→ **Instructions to follow**
Every line from the top of the records through the line containing "- if so, it" should be retyped exactly; the pictures should not.

:::

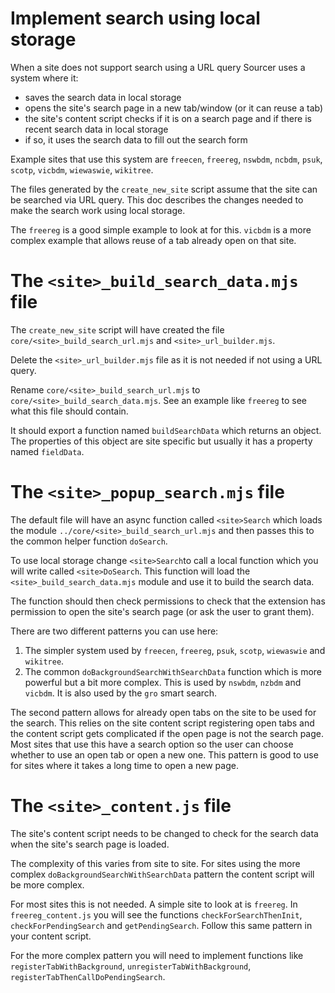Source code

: # Implement search using local storage

When a site does not support search using a URL query Sourcer uses a system where it:
- saves the search data in local storage
- opens the site's search page in a new tab/window (or it can reuse a tab)
- the site's content script checks if it is on a search page and if there is recent search data in local storage
- if so, it uses the search data to fill out the search form

Example sites that use this system are `freecen`, `freereg`, `nswbdm`, `ncbdm`, `psuk`, `scotp`, `vicbdm`, `wiewaswie`, `wikitree`.

The files generated by the `create_new_site` script assume that the site can be searched via URL query. This doc describes the changes needed to make the search work using local storage.

The `freereg` is a good simple example to look at for this. `vicbdm` is a more complex example that allows reuse of a tab already open on that site.

# The `<site>_build_search_data.mjs` file

The `create_new_site` script will have created the file `core/<site>_build_search_url.mjs` and `<site>_url_builder.mjs`.

Delete the `<site>_url_builder.mjs` file as it is not needed if not using a URL query.

Rename `core/<site>_build_search_url.mjs` to `core/<site>_build_search_data.mjs`. See an example like `freereg` to see what this file should contain.

It should export a function named `buildSearchData` which returns an object. The properties of this object are site specific but usually it has a property named `fieldData`.

# The `<site>_popup_search.mjs` file

The default file will have an async function called `<site>Search` which loads the module `../core/<site>_build_search_url.mjs` and then passes this to the common helper function `doSearch`.

To use local storage change `<site>Search`to call a local function which you will write called `<site>DoSearch`. This function will load the `<site>_build_search_data.mjs` module and use it to build the search data.

The function should then check permissions to check that the extension has permission to open the site's search page (or ask the user to grant them).

There are two different patterns you can use here:
1. The simpler system used by `freecen`, `freereg`, `psuk`, `scotp`, `wiewaswie` and `wikitree`.
2. The common `doBackgroundSearchWithSearchData` function which is more powerful but a bit more complex. This is used by `nswbdm`, `nzbdm` and `vicbdm`. It is also used by the `gro` smart search.

The second pattern allows for already open tabs on the site to be used for the search. This relies on the site content script registering open tabs and the content script gets complicated if the open page is not the search page. Most sites that use this have a search option so the user can choose whether to use an open tab or open a new one. This pattern is good to use for sites where it takes a long time to open a new page.

# The `<site>_content.js` file

The site's content script needs to be changed to check for the search data when the site's search page is loaded.

The complexity of this varies from site to site. For sites using the more complex `doBackgroundSearchWithSearchData` pattern the content script will be more complex.

For most sites this is not needed. A simple site to look at is `freereg`. In `freereg_content.js` you will see the functions `checkForSearchThenInit`, `checkForPendingSearch` and `getPendingSearch`. Follow this same pattern in your content script.

For the more complex pattern you will need to implement functions like `registerTabWithBackground`, `unregisterTabWithBackground`, `registerTabThenCallDoPendingSearch`.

:::

→ **Answer**
Source code

: # Implement search using local storage

When a site does not support search using a URL query Sourcer uses a system where it:
- saves the search data in local storage
- opens the site's search page in a new tab/window (or it can reuse a tab)
- the site's content script checks if it is on a search page and if there is recent search data in local storage
- if so, it uses the search data to fill out the search form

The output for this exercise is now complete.